ACTIVITY
Return each line of the listing that contains the string "Final".

PROVIDED DATA
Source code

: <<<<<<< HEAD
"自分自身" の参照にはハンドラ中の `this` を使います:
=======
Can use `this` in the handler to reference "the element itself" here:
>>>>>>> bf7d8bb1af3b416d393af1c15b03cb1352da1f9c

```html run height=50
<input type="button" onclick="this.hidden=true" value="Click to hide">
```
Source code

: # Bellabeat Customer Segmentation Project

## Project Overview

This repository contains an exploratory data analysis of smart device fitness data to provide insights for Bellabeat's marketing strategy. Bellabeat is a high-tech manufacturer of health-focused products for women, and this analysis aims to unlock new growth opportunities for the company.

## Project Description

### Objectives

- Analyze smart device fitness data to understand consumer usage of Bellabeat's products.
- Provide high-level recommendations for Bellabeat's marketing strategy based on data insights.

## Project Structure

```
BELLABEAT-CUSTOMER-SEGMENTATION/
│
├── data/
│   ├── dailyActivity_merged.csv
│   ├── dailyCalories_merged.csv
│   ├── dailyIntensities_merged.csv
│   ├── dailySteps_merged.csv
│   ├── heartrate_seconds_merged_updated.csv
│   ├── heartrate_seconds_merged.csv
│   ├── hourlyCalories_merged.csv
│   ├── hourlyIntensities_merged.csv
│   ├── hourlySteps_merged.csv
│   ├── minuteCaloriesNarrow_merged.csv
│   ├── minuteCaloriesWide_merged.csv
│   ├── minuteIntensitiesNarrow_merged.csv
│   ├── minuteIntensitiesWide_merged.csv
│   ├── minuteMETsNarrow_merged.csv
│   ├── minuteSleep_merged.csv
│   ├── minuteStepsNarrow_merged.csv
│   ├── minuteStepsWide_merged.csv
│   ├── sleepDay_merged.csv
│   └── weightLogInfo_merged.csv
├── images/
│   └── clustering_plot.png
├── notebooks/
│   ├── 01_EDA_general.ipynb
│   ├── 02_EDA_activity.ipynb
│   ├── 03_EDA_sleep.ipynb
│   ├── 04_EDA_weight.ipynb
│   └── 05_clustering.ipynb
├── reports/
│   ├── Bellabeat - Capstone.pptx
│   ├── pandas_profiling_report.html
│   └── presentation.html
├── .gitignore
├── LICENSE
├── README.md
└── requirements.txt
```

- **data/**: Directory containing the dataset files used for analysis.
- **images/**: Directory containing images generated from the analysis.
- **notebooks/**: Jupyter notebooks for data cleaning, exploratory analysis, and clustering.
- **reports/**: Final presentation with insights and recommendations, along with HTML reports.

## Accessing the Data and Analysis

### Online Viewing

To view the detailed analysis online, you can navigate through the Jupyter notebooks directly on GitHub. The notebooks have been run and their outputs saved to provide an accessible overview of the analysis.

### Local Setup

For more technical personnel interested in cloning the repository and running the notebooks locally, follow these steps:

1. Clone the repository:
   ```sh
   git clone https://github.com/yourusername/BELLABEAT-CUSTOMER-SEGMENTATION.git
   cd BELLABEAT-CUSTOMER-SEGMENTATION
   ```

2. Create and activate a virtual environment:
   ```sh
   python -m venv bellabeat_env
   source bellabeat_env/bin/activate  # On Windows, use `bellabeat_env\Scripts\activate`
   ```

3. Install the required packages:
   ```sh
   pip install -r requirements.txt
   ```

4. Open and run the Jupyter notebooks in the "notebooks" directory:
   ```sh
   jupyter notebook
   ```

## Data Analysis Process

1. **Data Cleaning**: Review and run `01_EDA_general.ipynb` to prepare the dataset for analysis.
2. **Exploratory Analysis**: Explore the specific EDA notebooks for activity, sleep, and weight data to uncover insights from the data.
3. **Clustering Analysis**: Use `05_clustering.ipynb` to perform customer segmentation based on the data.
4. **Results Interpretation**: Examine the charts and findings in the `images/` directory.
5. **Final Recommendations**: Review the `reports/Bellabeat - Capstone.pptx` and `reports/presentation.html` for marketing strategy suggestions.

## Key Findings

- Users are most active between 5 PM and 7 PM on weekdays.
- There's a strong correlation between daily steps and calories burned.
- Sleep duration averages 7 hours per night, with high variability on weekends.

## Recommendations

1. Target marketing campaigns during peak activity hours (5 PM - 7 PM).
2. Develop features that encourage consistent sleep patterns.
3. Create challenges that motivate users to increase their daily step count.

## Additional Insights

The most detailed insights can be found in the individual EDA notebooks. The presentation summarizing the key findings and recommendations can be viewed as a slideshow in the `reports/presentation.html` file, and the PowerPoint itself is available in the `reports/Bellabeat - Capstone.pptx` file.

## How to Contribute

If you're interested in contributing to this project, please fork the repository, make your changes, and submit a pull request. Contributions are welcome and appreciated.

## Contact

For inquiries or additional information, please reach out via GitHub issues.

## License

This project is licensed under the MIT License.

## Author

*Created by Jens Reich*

THE ANSWER
- **reports/**: Final presentation with insights and recommendations, along with HTML reports.
5. **Final Recommendations**: Review the `reports/Bellabeat - Capstone.pptx` and `reports/presentation.html` for marketing strategy suggestions.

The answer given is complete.